Monday, 16 September 2024

Kenapa Aktivis Tidak Boleh Salah?

 

Menjadi tahu ternyata tidak selamanya berkah, tetapi kutukan. Belum lama ini aku muak karena selalu dilabeli dengan label seorang aktivis, social justice warrior atau apapun itu. Label-label itu membuat diriku terbelenggu. Aku seolah dianggap bukan manusia lagi karena harus selalu bertindak benar. Setiap gerak, mata-mata itu selalu mengikuti. Setiap celah mulut-mulut itu berucap, melontarkan maki-makian.

Seharusnya tidak ada beda antara aktivis dan bukan aktivis. Ini seharusnya menjadi persoalan kesadaran dan tindakan. Jika kita meyakini bahwa semua orang harus belajar, maka seharusnya semua orang belajar untuk tahu dan turut bertindak? Bukan kemudian menghindari untuk tahu dan mendapat pemakluman. Aku tak menyukai dikotomi aktivis dan non aktivis. Ini adalah permainan identitas yang membodohkan. 

Aku muak dan terlalu dengan beban yang tersemat pada seorang aktivis. Kita semua memiliki kecenderungan untuk melakukan kesalahan. Namun ternyata, seorang aktivis mendapatkan penghukuman lebih berat, tanpa pernah melihat hal-hal baik yang pernah dilakukan.

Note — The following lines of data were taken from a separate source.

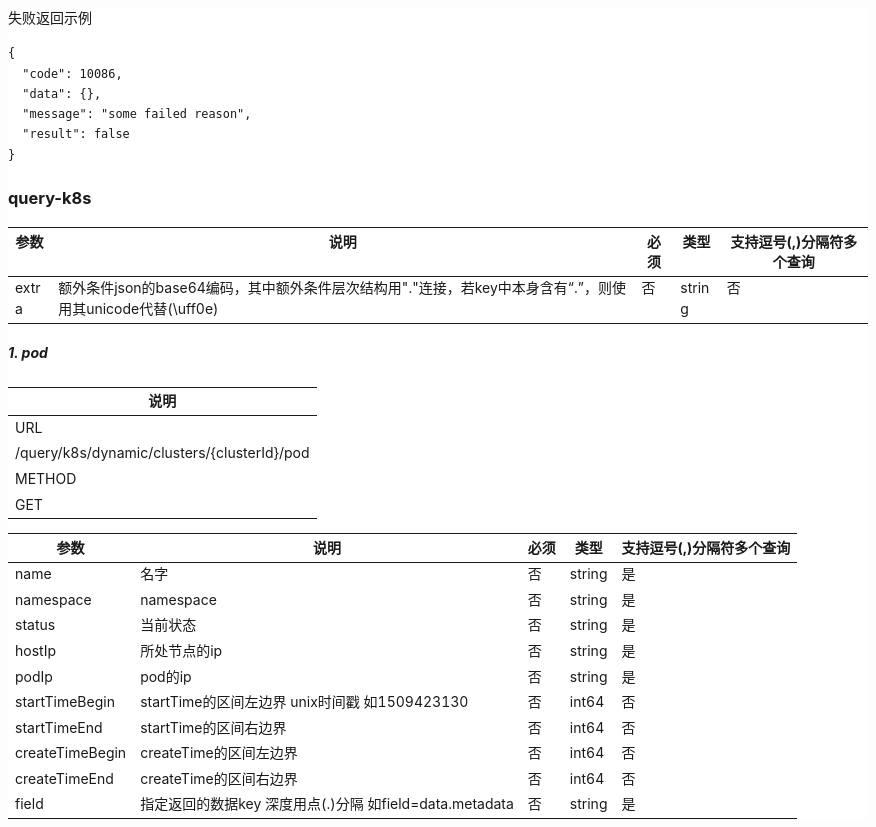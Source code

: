 

失败返回示例

```
{
  "code": 10086,
  "data": {},
  "message": "some failed reason",
  "result": false
}
```

### query-k8s

| 参数    | 说明                                       | 必须   | 类型     | 支持逗号(,)分隔符多个查询 |
| ----- | ---------------------------------------- | ---- | ------ | -------------- |
| extra | 额外条件json的base64编码，其中额外条件层次结构用"."连接，若key中本身含有“.”，则使用其unicode代替(\uff0e) | 否    | string | 否              |



##### 1. pod

| 说明                                       |
| ---------------------------------------- |
| URL                                      |
| /query/k8s/dynamic/clusters/{clusterId}/pod |
| METHOD                                   |
| GET                                      |



| 参数              | 说明                                       | 必须   | 类型     | 支持逗号(,)分隔符多个查询 |
| --------------- | ---------------------------------------- | ---- | ------ | -------------- |
| name            | 名字                                       | 否    | string | 是              |
| namespace       | namespace                                | 否    | string | 是              |
| status          | 当前状态                                     | 否    | string | 是              |
| hostIp          | 所处节点的ip                                  | 否    | string | 是              |
| podIp           | pod的ip                                   | 否    | string | 是              |
| startTimeBegin  | startTime的区间左边界 unix时间戳 如1509423130      | 否    | int64  | 否              |
| startTimeEnd    | startTime的区间右边界                          | 否    | int64  | 否              |
| createTimeBegin | createTime的区间左边界                         | 否    | int64  | 否              |
| createTimeEnd   | createTime的区间右边界                         | 否    | int64  | 否              |
| field           | 指定返回的数据key 深度用点(.)分隔 如field=data.metadata | 否    | string | 是              |


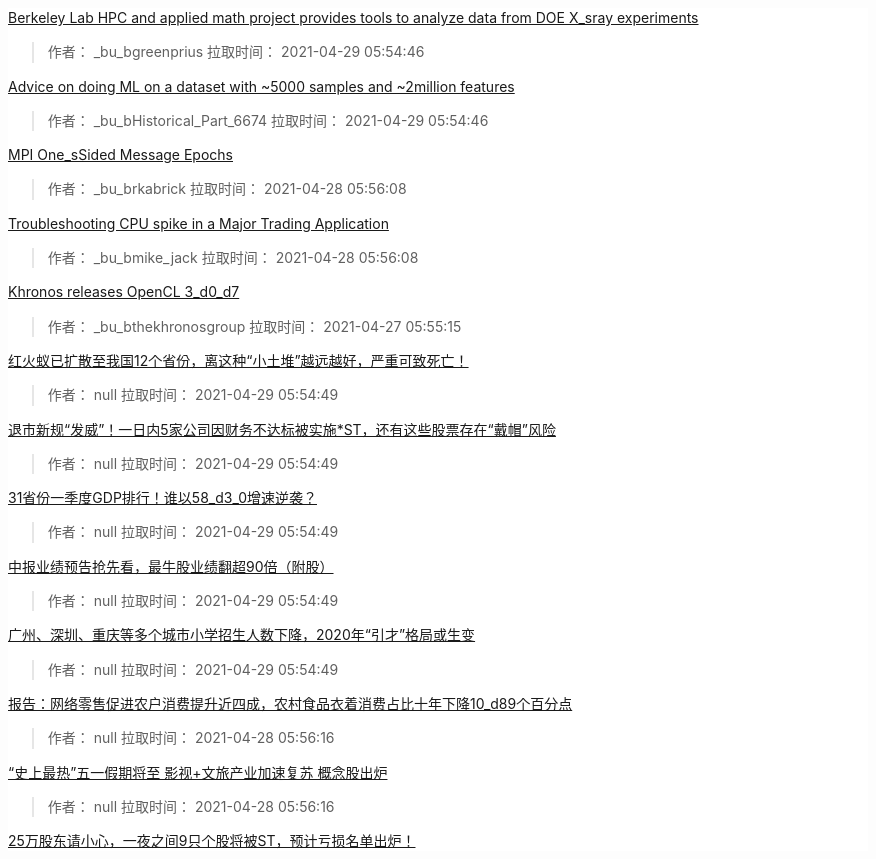  [Berkeley Lab HPC and applied math project provides tools to analyze data from DOE X_sray experiments](https://www.reddit.com/r/HPC/comments/n0j5ou/berkeley_lab_hpc_and_applied_math_project/)

> 作者： _bu_bgreenprius  拉取时间： 2021-04-29 05:54:46

 [Advice on doing ML on a dataset with ~5000 samples and ~2million features](https://www.reddit.com/r/HPC/comments/n0lee9/advice_on_doing_ml_on_a_dataset_with_5000_samples/)

> 作者： _bu_bHistorical_Part_6674  拉取时间： 2021-04-29 05:54:46

 [MPI One_sSided Message Epochs](https://www.reddit.com/r/HPC/comments/mzu1j6/mpi_onesided_message_epochs/)

> 作者： _bu_brkabrick  拉取时间： 2021-04-28 05:56:08

 [Troubleshooting CPU spike in a Major Trading Application](https://www.reddit.com/r/HPC/comments/mzlm7w/troubleshooting_cpu_spike_in_a_major_trading/)

> 作者： _bu_bmike_jack  拉取时间： 2021-04-28 05:56:08

 [Khronos releases OpenCL 3_d0_d7](https://www.reddit.com/r/OpenCL/comments/myxdun/khronos_releases_opencl_307/)

> 作者： _bu_bthekhronosgroup  拉取时间： 2021-04-27 05:55:15

 [红火蚁已扩散至我国12个省份，离这种“小土堆”越远越好，严重可致死亡！](https://m.21jingji.com/article/20210428/herald/9df821d71a5511a683ce37e5a99f1d9d.html)

> 作者： null  拉取时间： 2021-04-29 05:54:49

 [退市新规“发威”！一日内5家公司因财务不达标被实施*ST，还有这些股票存在“戴帽”风险](https://m.21jingji.com/article/20210428/herald/5ccf7ca6aee3916604c4db01bea0db70.html)

> 作者： null  拉取时间： 2021-04-29 05:54:49

 [31省份一季度GDP排行！谁以58_d3_0增速逆袭？](https://m.21jingji.com/article/20210428/herald/d2a6b2e1a582e9e4b9cd11b1c30bf159.html)

> 作者： null  拉取时间： 2021-04-29 05:54:49

 [中报业绩预告抢先看，最牛股业绩翻超90倍（附股）](https://m.21jingji.com/article/20210428/herald/140c33a8fc1ec8100f9105efc92c3673.html)

> 作者： null  拉取时间： 2021-04-29 05:54:49

 [广州、深圳、重庆等多个城市小学招生人数下降，2020年“引才”格局或生变](https://m.21jingji.com/article/20210428/herald/5f72a8b96aeaf450b1cef5df3b47ff8f.html)

> 作者： null  拉取时间： 2021-04-29 05:54:49

 [报告：网络零售促进农户消费提升近四成，农村食品衣着消费占比十年下降10_d89个百分点](https://m.21jingji.com/article/20210427/herald/d315ccc1992a34e2d9c55f856fa25a39.html)

> 作者： null  拉取时间： 2021-04-28 05:56:16

 [“史上最热”五一假期将至 影视+文旅产业加速复苏 概念股出炉](https://m.21jingji.com/article/20210427/herald/05407641c4677d712f163b4e3805632b.html)

> 作者： null  拉取时间： 2021-04-28 05:56:16

 [25万股东请小心，一夜之间9只个股将被ST，预计亏损名单出炉！](https://m.21jingji.com/article/20210427/herald/179a00865957ce02bd175494bd864635.html)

Pengasingan adalah hukuman klise yang diberikan dan hidupnya ditutup dari berbagai kemungkinan untuk tumbuh. Saya bertanya, jika semua orang memiliki kecenderungan untuk salah, kenapa tidak diberikan kesempatan kedua, ketiga, keempat, bagi yang salah untuk berbuat kebaikan kembali? Dia perlu dirangkul. Pengasingan tak akan membuat manusia menjadi manusia kembali.

Aku teringat pada sebuah puisi terakhir dari Soe Hok Gie di saat-saat dia merasakan keterasingan hebat karena perbedaannya. Dia berkata:

Setelah kita bosan hidup dan terus bertanya-tanya.

Tentang tujuan hidup yang tak satu setan pun tahu.

Mari sini sayang ku...

Kalian yang pernah mesra,

Yang pernah baik dan simpati pada ku..

Tegaklah ke langit luas atau awan yang mendung...

Kita tak pernah menanamkan apa-apa.

Kita tak kan pernah kehilangan apa-apa.